▶ **Work order**
Beginning at the first line of the data, print each line exactly, stopping after the line that contains "## 2. 💠 Interacting".

▶ **Materials provided**

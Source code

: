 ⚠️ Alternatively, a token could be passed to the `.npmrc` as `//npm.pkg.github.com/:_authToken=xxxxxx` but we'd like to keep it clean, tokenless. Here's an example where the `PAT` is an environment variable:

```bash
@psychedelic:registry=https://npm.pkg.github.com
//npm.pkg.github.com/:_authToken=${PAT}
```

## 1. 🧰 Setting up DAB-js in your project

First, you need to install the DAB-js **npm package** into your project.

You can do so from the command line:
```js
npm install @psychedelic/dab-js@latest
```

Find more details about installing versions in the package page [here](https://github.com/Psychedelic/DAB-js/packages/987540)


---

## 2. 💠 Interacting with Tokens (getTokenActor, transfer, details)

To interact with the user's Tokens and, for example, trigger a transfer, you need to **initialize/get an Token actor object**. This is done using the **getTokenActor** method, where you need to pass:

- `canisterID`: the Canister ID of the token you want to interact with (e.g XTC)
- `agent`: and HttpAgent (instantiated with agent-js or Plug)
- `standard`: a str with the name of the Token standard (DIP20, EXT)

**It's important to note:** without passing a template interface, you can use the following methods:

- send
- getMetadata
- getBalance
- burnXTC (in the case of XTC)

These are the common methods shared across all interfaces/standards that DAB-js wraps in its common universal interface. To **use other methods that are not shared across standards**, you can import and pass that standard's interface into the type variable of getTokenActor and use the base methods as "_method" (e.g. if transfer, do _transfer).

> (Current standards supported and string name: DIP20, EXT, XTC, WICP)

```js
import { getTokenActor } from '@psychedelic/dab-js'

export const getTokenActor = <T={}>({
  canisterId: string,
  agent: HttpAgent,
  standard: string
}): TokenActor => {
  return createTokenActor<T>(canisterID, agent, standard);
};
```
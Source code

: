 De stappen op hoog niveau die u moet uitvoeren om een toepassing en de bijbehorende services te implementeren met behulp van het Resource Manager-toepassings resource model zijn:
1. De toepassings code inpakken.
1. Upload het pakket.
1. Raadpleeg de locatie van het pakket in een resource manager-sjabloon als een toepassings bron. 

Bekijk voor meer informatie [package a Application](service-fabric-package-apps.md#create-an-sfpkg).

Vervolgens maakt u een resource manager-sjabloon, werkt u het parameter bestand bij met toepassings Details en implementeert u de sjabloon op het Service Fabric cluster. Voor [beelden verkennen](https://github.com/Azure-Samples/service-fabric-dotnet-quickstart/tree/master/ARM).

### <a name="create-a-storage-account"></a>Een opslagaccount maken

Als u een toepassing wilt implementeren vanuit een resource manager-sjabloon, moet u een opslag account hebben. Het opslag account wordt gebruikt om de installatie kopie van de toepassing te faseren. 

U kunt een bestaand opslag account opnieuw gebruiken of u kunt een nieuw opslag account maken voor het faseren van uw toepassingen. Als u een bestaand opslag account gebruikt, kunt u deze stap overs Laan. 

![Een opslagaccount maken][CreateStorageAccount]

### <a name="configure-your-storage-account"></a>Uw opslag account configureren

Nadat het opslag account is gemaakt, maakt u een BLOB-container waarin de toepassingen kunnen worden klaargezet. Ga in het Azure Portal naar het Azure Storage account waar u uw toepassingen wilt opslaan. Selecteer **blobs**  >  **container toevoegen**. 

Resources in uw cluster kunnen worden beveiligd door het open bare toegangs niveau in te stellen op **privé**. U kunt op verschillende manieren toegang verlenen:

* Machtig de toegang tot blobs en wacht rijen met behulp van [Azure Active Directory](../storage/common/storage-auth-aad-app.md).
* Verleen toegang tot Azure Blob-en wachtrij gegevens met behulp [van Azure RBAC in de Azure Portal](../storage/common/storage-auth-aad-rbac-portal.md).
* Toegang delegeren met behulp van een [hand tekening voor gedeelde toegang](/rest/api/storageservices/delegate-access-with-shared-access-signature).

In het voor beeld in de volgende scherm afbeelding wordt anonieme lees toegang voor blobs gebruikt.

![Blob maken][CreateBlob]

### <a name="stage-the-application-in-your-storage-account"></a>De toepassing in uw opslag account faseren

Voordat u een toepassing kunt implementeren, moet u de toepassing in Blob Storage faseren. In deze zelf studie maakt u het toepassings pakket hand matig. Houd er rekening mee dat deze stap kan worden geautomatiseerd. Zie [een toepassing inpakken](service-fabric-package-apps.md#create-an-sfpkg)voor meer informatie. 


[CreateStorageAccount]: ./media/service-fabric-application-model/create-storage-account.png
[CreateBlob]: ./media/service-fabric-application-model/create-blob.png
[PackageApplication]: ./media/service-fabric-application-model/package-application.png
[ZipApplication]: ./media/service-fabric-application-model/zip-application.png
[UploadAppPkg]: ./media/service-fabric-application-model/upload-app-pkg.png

▶ **Response box**
Source code

: ⚠️ Alternatively, a token could be passed to the `.npmrc` as `//npm.pkg.github.com/:_authToken=xxxxxx` but we'd like to keep it clean, tokenless. Here's an example where the `PAT` is an environment variable:

```bash
@psychedelic:registry=https://npm.pkg.github.com
//npm.pkg.github.com/:_authToken=${PAT}
```

## 1. 🧰 Setting up DAB-js in your project

First, you need to install the DAB-js **npm package** into your project.

You can do so from the command line:
```js
npm install @psychedelic/dab-js@latest
```

Find more details about installing versions in the package page [here](https://github.com/Psychedelic/DAB-js/packages/987540)


---

## 2. 💠 Interacting with Tokens (getTokenActor, transfer, details)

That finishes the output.